Twenty-six doctors from Co Wicklow sign up to Doctors for Yes campaign
Twenty-six doctors from Co Wicklow have joined a list of over 1,100 practicing Irish doctors signing up to Doctors for Yes, calling for a Yes vote this Friday, May 25.
The petition, launched recently at an event attended by Minister for Health Simon Harris, and hundreds of doctors from around the country, calls for a Yes vote so that medical professionals can provide safer, more compassionate healthcare to their patients.
Dr Nicola Cochrane, a GP in Greystones for 20 years, said: ‘As a practicing GP and from my work in Sexual Assault Unit Rotunda, I’ve witnessed first hand the terrible impact the Eighth Amendment has on Irish women at the most vulnerable time in their lives and I’m voting yes on May 25 to ensure safer, more compassionate healthcare in Ireland.’
It’s believed that over 3,200 wom- en travelled from Ireland in 2016 to access abortion care abroad and a further estimated 1,500 took abortion pills at home without medical supervision or support.
In Wicklow, 85 women travelled in 2016 and many more have done so since.

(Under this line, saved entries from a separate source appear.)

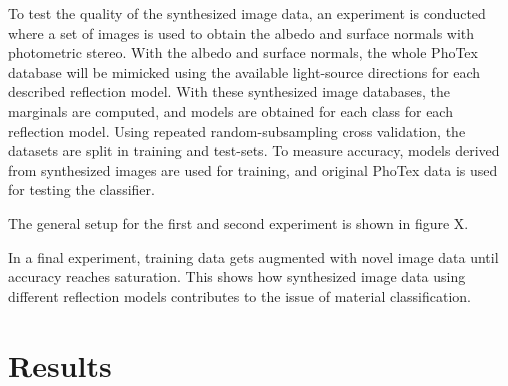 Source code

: To test the quality of the synthesized image data, an experiment is conducted where a set of images is used to obtain the albedo and surface normals with photometric stereo. With the albedo and surface normals, the whole PhoTex database will be mimicked using the available light-source directions for each described reflection model. With these synthesized image databases, the marginals are computed, and models are obtained for each class for each reflection model. Using repeated random-subsampling cross validation, the datasets are split in training and test-sets. To measure accuracy, models derived from synthesized images are used for training, and original PhoTex data is used for testing the classifier. 

The general setup for the first and second experiment is shown in figure X.

In a final experiment, training data gets augmented with novel image data until accuracy reaches saturation. This shows how synthesized image data using different reflection models contributes to the issue of material classification.

\section{Results}\label{sec:Results}

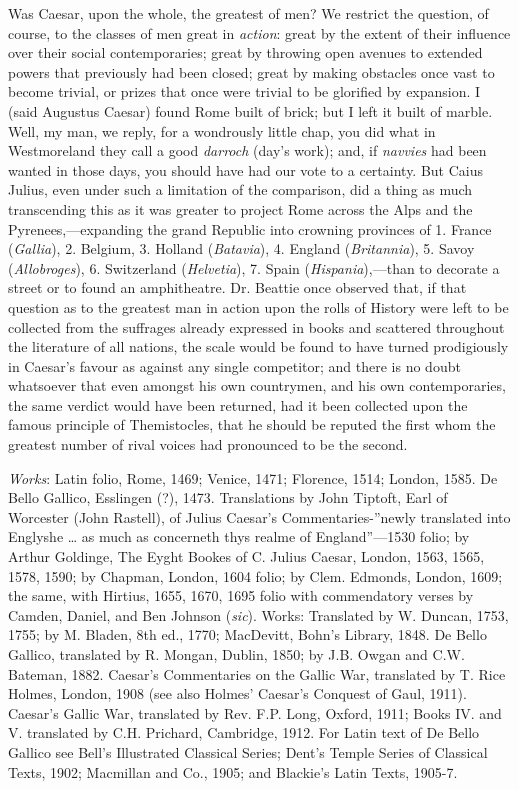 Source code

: Was Caesar, upon the whole, the greatest of men? We restrict the
question, of course, to the classes of men great in \emph{action}: great by
the extent of their influence over their social contemporaries; great by
throwing open avenues to extended powers that previously had been
closed; great by making obstacles once vast to become trivial, or prizes
that once were trivial to be glorified by expansion. I (said Augustus
Caesar) found Rome built of brick; but I left it built of marble. Well,
my man, we reply, for a wondrously little chap, you did what in
Westmoreland they call a good \emph{darroch} (day's work); and, if \emph{navvies}
had been wanted in those days, you should have had our vote to a
certainty. But Caius Julius, even under such a limitation of the
comparison, did a thing as much transcending this as it was greater to
project Rome across the Alps and the Pyrenees,—expanding the grand
Republic into crowning provinces of 1. France (\emph{Gallia}), 2. Belgium, 3.
Holland (\emph{Batavia}), 4. England (\emph{Britannia}), 5. Savoy (\emph{Allobroges}),
6. Switzerland (\emph{Helvetia}), 7. Spain (\emph{Hispania}),—than to decorate a
street or to found an amphitheatre. Dr. Beattie once observed that, if
that question as to the greatest man in action upon the rolls of History
were left to be collected from the suffrages already expressed in books
and scattered throughout the literature of all nations, the scale would
be found to have turned prodigiously in Caesar's favour as against any
single competitor; and there is no doubt whatsoever that even amongst
his own countrymen, and his own contemporaries, the same verdict would
have been returned, had it been collected upon the famous principle of
Themistocles, that he should be reputed the first whom the greatest
number of rival voices had pronounced to be the second.

\emph{Works}: Latin folio, Rome, 1469; Venice, 1471; Florence, 1514; London,
1585. De Bello Gallico, Esslingen (?), 1473. Translations by John
Tiptoft, Earl of Worcester (John Rastell), of Julius Caesar's
Commentaries-''newly translated into Englyshe … as much as concerneth
thys realme of England''—1530 folio; by Arthur Goldinge, The Eyght
Bookes of C. Julius Caesar, London, 1563, 1565, 1578, 1590; by Chapman,
London, 1604 folio; by Clem. Edmonds, London, 1609; the same, with
Hirtius, 1655, 1670, 1695 folio with commendatory verses by Camden,
Daniel, and Ben Johnson (\emph{sic}). Works: Translated by W. Duncan, 1753,
1755; by M. Bladen, 8th ed., 1770; MacDevitt, Bohn's Library, 1848. De
Bello Gallico, translated by R. Mongan, Dublin, 1850; by J.B. Owgan and
C.W. Bateman, 1882. Caesar's Commentaries on the Gallic War, translated
by T. Rice Holmes, London, 1908 (see also Holmes' Caesar's Conquest of
Gaul, 1911). Caesar's Gallic War, translated by Rev. F.P. Long, Oxford,
1911; Books IV. and V. translated by C.H. Prichard, Cambridge, 1912. For
Latin text of De Bello Gallico see Bell's Illustrated Classical Series;
Dent's Temple Series of Classical Texts, 1902; Macmillan and Co., 1905;
and Blackie's Latin Texts, 1905-7.

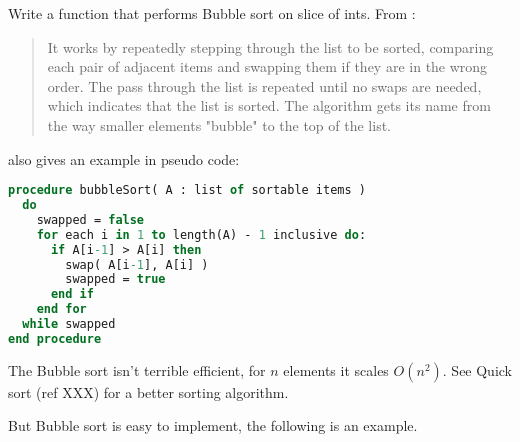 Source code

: \begin{Exercise}[title={Bubble sort},difficulty=5]
\label{ex:bubble}
\Question\label{ex:bubble q1} Write a function that performs 
Bubble sort on slice of ints. From \cite{bubblesort}:
\begin{quote}
It works by repeatedly stepping through the list to be sorted, comparing each
pair of adjacent items and swapping them if they are in the wrong order. The
pass through the list is repeated until no swaps are needed, which indicates
that the list is sorted. The algorithm gets its name from the way smaller
elements "bubble" to the top of the list. 
\end{quote}

\cite{bubblesort} also gives an example in pseudo code:
\begin{lstlisting}[language=pascal]
procedure bubbleSort( A : list of sortable items )
  do
    swapped = false
    for each i in 1 to length(A) - 1 inclusive do:
      if A[i-1] > A[i] then
        swap( A[i-1], A[i] )
        swapped = true
      end if
    end for
  while swapped
end procedure
\end{lstlisting}
\end{Exercise}

\begin{Answer}
\Question 
The Bubble sort isn't terrible efficient, for $n$ elements it scales
$O(n^2)$. See Quick sort (ref XXX) for a better sorting algorithm.

But Bubble sort is easy to implement, the following is an example.


\end{Answer}
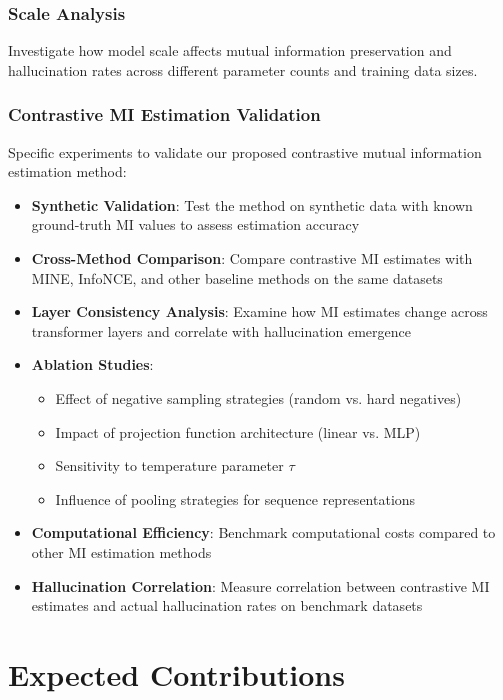 \subsubsection{Scale Analysis}
Investigate how model scale affects mutual information preservation and hallucination rates across different parameter counts and training data sizes.

\subsubsection{Contrastive MI Estimation Validation}
Specific experiments to validate our proposed contrastive mutual information estimation method:

\begin{itemize}
    \item \textbf{Synthetic Validation}: Test the method on synthetic data with known ground-truth MI values to assess estimation accuracy
    \item \textbf{Cross-Method Comparison}: Compare contrastive MI estimates with MINE, InfoNCE, and other baseline methods on the same datasets
    \item \textbf{Layer Consistency Analysis}: Examine how MI estimates change across transformer layers and correlate with hallucination emergence
    \item \textbf{Ablation Studies}:
    \begin{itemize}
        \item Effect of negative sampling strategies (random vs. hard negatives)
        \item Impact of projection function architecture (linear vs. MLP)
        \item Sensitivity to temperature parameter $\tau$
        \item Influence of pooling strategies for sequence representations
    \end{itemize}
    \item \textbf{Computational Efficiency}: Benchmark computational costs compared to other MI estimation methods
    \item \textbf{Hallucination Correlation}: Measure correlation between contrastive MI estimates and actual hallucination rates on benchmark datasets
\end{itemize}

\section{Expected Contributions}
\label{sec:contributions}

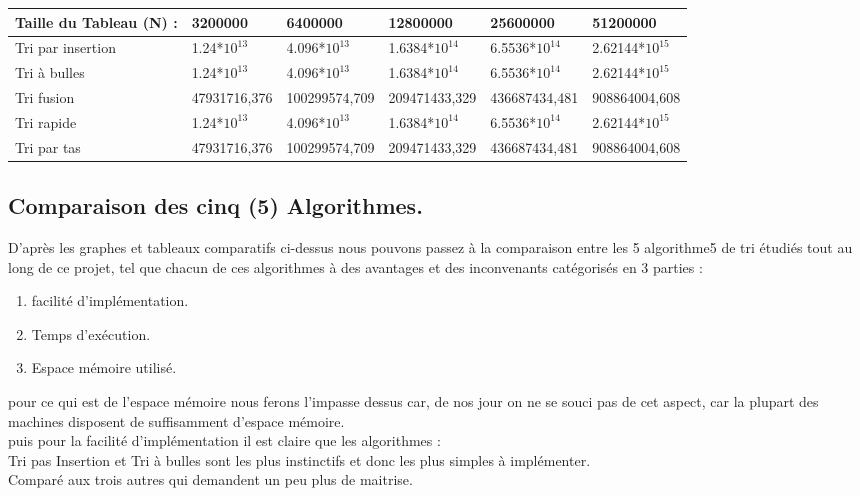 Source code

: \documentclass[12pt]{article}
\begin{document}
\begin{tabular}{|p{3cm}||p{2.5cm}|p{2.5cm}|p{2.5cm}|p{2.5cm}|p{2.5cm}|}
\hline
Taille du Tableau (N) : & 3200000 & 6400000 & 12800000 & 25600000 &  51200000  \\
\hline
Tri par insertion  & 1.24*$10^{13}$ & 4.096*$10^{13}$ & 1.6384*$10^{14}$ & 6.5536*$10^{14}$ & 2.62144*$10^{15}$    \\
\hline
Tri à bulles & 1.24*$10^{13}$ & 4.096*$10^{13}$ & 1.6384*$10^{14}$ & 6.5536*$10^{14}$ & 2.62144*$10^{15}$    \\
\hline
Tri fusion  & 47931716,376 & 100299574,709 & 209471433,329 & 436687434,481 & 908864004,608 \\
\hline
Tri rapide & 1.24*$10^{13}$ & 4.096*$10^{13}$ & 1.6384*$10^{14}$ & 6.5536*$10^{14}$ & 2.62144*$10^{15}$    \\
\hline
Tri par tas & 47931716,376 & 100299574,709 & 209471433,329 & 436687434,481 & 908864004,608 \\
\hline
\end{tabular}


\subsection{Comparaison des cinq (5) Algorithmes.}

D'après les graphes et tableaux comparatifs ci-dessus nous pouvons passez à la comparaison entre les 5 algorithme5 de tri étudiés tout au long de ce projet, tel que chacun de ces algorithmes à des avantages et des inconvenants catégorisés en 3 parties : \\
\begin{enumerate}
	\item facilité d'implémentation.
	\item Temps d'exécution.
	\item Espace mémoire utilisé.\\
\end{enumerate} 
 pour ce qui est de l'espace mémoire nous ferons l'impasse dessus car, de nos jour on ne se souci pas de cet aspect, car la plupart des machines disposent de suffisamment d'espace mémoire.\\
 
 
puis pour la facilité d'implémentation il est claire que les algorithmes : \\
Tri pas Insertion et Tri à bulles  sont les plus instinctifs et donc les plus simples à implémenter.\\
Comparé aux trois autres qui demandent un peu plus de maitrise.\\
\end{document}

Dr Mark Murphy, who chaired the launch, said that the vote on Friday is not a vote on abortion but ‘a vote to decide if we are going to regulate it, make it safe and to care for the women who need it.’
Currently a doctor risks prosecution if they offer care to a woman diagnosed with a fatal foetal anomaly, a woman pregnant as a result of rape or a woman in a crisis pregnancy.
Obstetrician and gynaecologist Professor Louise Kenny, a specialist in the management of high-risk pregnancy, attended the launch and said that in her 25 years of practice she had witnessed at first hand the harms of the Eighth Amendment.
‘I have cared for women whose health has been irreparably harmed by the Eighth Amendment. I have cared for women who have died because of the Eighth Amendment. As an obstetrician, I never met a woman who wanted a termination, but I’ve met many women who desperately needed one,’ she said.